The relative location of the hydrofoils is best seen in FIG. 2. Two 
mounting angle plates 15, 16 are attached in parallel relationship to each 
other near the respective chine 14. The control leg 17 fits between the 
mounting angle plates 15, 16 and is pivotally attached to the mounting 
angle plates 15, 16 by a pivot bolt 18 (see FIG. 3). A friction adjustment 
bolt 19 controls the lateral clearance of the control leg 17. 

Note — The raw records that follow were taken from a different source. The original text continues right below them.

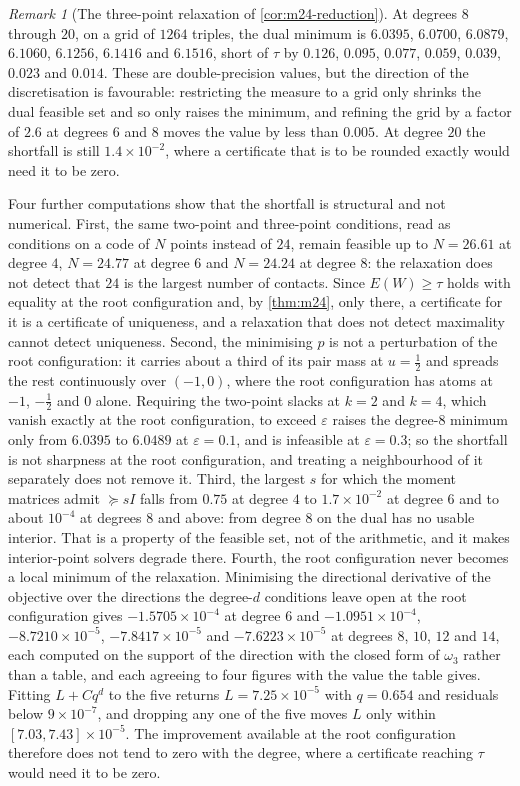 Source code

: \documentclass[11pt,reqno]{amsart}
\renewcommand{\_}{\origunderscore\allowbreak}
\numberwithin{equation}{section}
\theoremstyle{plain}
\theoremstyle{definition}
\theoremstyle{remark}
\newtheorem{remark}[thm]{Remark}
\begin{document}
\begin{remark}[The three-point relaxation of \cref{cor:m24-reduction}]
At degrees $8$ through $20$, on a grid of $1264$ triples, the dual
minimum is $6.0395$, $6.0700$, $6.0879$, $6.1060$, $6.1256$, $6.1416$
and $6.1516$, short of $\tau$ by $0.126$, $0.095$, $0.077$, $0.059$,
$0.039$, $0.023$ and $0.014$. These are double-precision values, but the
direction of the discretisation is favourable: restricting the measure
to a grid only shrinks the dual feasible set and so only raises the
minimum, and refining the grid by a factor of $2.6$ at degrees $6$ and
$8$ moves the value by less than $0.005$. At degree $20$ the shortfall
is still $1.4\times10^{-2}$, where a certificate that is to be rounded
exactly would need it to be zero.

Four further computations show that the shortfall is structural and
not numerical. First, the same two-point and three-point conditions,
read as conditions on a code of $N$ points instead of $24$, remain
feasible up to $N=26.61$ at degree $4$, $N=24.77$ at degree $6$ and
$N=24.24$ at degree $8$: the relaxation does not detect that $24$ is the
largest number of contacts. Since $E(W)\ge\tau$ holds with
equality at the root configuration and, by \cref{thm:m24}, only there,
a certificate for it is a certificate of uniqueness, and a relaxation
that does not detect maximality cannot detect uniqueness. Second, the
minimising $p$ is not a perturbation of the root configuration: it
carries about a third of its pair mass at $u=\tfrac12$ and spreads the
rest continuously over $(-1,0)$, where the root configuration has atoms
at $-1$, $-\tfrac12$ and $0$ alone. Requiring the two-point slacks at
$k=2$ and $k=4$, which vanish exactly at the root configuration, to
exceed $\varepsilon$ raises the degree-$8$ minimum only from $6.0395$ to
$6.0489$ at $\varepsilon=0.1$, and is infeasible at $\varepsilon=0.3$;
so the shortfall is not sharpness at the root configuration, and
treating a neighbourhood of it separately does not remove it. Third,
the largest $s$ for which the moment matrices admit $\succeq sI$ falls
from $0.75$ at degree $4$ to $1.7\times10^{-2}$ at degree $6$ and to
about $10^{-4}$ at degrees $8$ and above: from degree $8$ on the dual
has no usable interior. That is a property of the feasible set, not of
the arithmetic, and it makes interior-point solvers degrade
there. Fourth, the root configuration never becomes a local minimum of
the relaxation. Minimising the directional derivative of the objective
over the directions the degree-$d$ conditions leave open at the root
configuration gives $-1.5705\times10^{-4}$ at degree $6$ and
$-1.0951\times10^{-4}$, $-8.7210\times10^{-5}$,
$-7.8417\times10^{-5}$ and $-7.6223\times10^{-5}$ at degrees $8$,
$10$, $12$ and $14$, each computed on the support of the direction with
the closed form of $\omega_3$ rather than a table, and each agreeing to
four figures with the value the table gives. Fitting $L+Cq^d$ to the
five returns $L=7.25\times10^{-5}$ with $q=0.654$ and residuals below
$9\times10^{-7}$, and dropping any one of the five moves $L$ only
within $[7.03,7.43]\times10^{-5}$. The improvement available at the
root configuration therefore does not tend to zero with the degree,
where a certificate reaching $\tau$ would need it to be zero.


\end{remark}
\end{document}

The means for adjusting the attack angle of the foot 12 is best understood 
upon examination of FIG. 3 As seen in FIG. 3, the foot 12 is in an 
approximate horizontal position or zero attack angle. In this position, 
the foot 12 is merely providing lateral stability to the boat 10 and is 
not providing an upward or downward force on the bow 23. An extensible and 
retractable arm for adjusting the angle of attack is indicated at 22, the 
arm 22 being an extension of the piston rod of the hydraulic cylinder 24. 
The hydraulic cylinder 24 is controlled manually by the pilot of the boat 
10. Preferably, an electric control is available to the pilot which 
activates a motor which thereby controls the extension of the adjustable 
arm 22 and hence the angle of attack of the foot 12. 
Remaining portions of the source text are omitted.